Morton's neuroma (also known as intermetatarsal or interdigital neuroma) is a common cause of forefoot pain. Presents as a sharp burning sensation in the affected web space, often radiating proximally or distally between adjacent toes; more typically, it is located in the 3-4 or 2-3 intermetatarsal space, which may manifest as pain, burning, and/or numbness between the 3rd and 4th or 2nd and 3rd toes, respectively. From a pathological point of view, note that this condition is not a true neuroma per se. In other words, Morton's neuroma is not a "benign growth of nerve tissue" as any formal definition of a neuroma would imply, but represents inflammation of the nerve and/or thickening (perineural fibrosis) around it. It is generally accepted that wearing ill-fitting shoes with a tapered toe or high heels can aggravate this condition.
structure and function
The medial and lateral plantar nerves arise from the tibial nerve as it courses from the ankle to the foot and progresses to provide sensorimotor innervation to the sole of the foot (Figure 1). The medial plantar nerve is the larger of the two and normally supplies the skin and muscle groups along the vicinity of the big toe, second and third toes, as well as the medial side of the foot. This corresponds to the distribution of the median nerve in the hand. The lateral plantar nerve supplies these components to the lateral half of the fourth finger and the entire plantar surface of the fifth finger, just as the ulnar nerve does to the fingers. As these nerves course distally, they divide into the common digital nerves which then, just next to each membrane space near the metatarsal head, bifurcate into the smaller interdigital nerves which branch medially and laterally to enter the toes. the respective feet corresponding to the specific intermediary space from which the nerve comes. Unlike the hand, where anastomoses between the median and ulnar nerves are rare, in the foot, the third interdigital nerve is composed of confluent fibers from the medial and lateral plantar nerves. In about 50-85% of cases, Morton's neuroma affects this third nerve, perhaps because of its potentially larger size or because of its location in the foot among the most mobile bone structures. In the remaining cases, the second common digital nerve in the second web space is affected; there is little evidence to suggest any significant degree of nerve involvement in the 1st or 4th web space, for reasons that remain unclear.
Figure 1: Digital nerves on the plantar surface of the foot
Normally, a healthy nerve in one of these gaps looks like a piece of spaghetti. A true Morton's neuroma usually has an inflamed appearance and may be linked to the overlying intermetatarsal ligament. The neuroma itself is usually directly under the plantar skin or is only protected by a thin layer of subcutaneous tissue (Figure 2). The tissue is usually a pale yellow soft mass. Histologically, there is evidence of proliferation of fibroblasts and Schwanncell cells within extensive perivascular and subintimal fibrosis. In addition, there is demyelination, axonal damage, and hyalinized nodules (Renaut bodies) below the perineurium.
Figure 2. Location of the nerve directly under the skin (between the base of the third and fourth fingers)

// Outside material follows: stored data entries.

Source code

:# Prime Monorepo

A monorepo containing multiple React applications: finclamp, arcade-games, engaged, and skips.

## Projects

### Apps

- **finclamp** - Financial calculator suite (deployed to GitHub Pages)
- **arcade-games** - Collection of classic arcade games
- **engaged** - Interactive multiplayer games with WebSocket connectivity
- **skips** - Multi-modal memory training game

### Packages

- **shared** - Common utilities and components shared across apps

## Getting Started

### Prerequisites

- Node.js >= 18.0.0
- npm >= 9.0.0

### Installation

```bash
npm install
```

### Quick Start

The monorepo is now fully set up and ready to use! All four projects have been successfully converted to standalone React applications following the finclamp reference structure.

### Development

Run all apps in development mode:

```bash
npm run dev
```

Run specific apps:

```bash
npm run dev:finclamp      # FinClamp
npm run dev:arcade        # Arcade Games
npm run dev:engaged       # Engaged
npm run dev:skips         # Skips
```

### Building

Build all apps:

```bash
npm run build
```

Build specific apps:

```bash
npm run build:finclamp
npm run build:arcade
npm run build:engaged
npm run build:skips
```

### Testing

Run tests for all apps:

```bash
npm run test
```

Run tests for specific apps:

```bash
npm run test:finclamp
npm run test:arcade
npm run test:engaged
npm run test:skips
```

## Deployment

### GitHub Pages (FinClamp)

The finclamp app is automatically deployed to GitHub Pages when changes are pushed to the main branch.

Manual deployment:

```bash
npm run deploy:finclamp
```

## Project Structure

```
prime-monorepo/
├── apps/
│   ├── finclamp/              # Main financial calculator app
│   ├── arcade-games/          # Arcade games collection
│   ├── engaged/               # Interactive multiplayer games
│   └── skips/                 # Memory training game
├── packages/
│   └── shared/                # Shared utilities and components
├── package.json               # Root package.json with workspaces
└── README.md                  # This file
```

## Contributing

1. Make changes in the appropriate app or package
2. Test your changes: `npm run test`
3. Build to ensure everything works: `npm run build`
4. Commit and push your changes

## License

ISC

The exact etiology of Morton's neuroma is unknown. The eponymous Morton himself suggested that capsulitis of the metatarsophalangeal joint was the source of the pain. While the exact etiology of the condition remains uncertain, it is thought to be related to localized repetitive strain and nerve irritation in the forefoot. However, there are also vascular, anatomical, traumatic, systemic, biomechanical and other proposals. Betts speculated that contracting the flexor digitorum brevis caused the nerve to be cut against the intermetatarsal ligament, which in turn caused inflammation. Another theory is that the enlargement of the bursa produces an anischemic effect. Finally, some authors have argued that only normal biomechanics can be responsible: shear forces are produced when the relatively mobile 4th metatarsal moves against the relatively fixed 3rd metatarsal, and the nerve can be compressed against it. the intermetatarsal ligament during the heel-lift phase of gait.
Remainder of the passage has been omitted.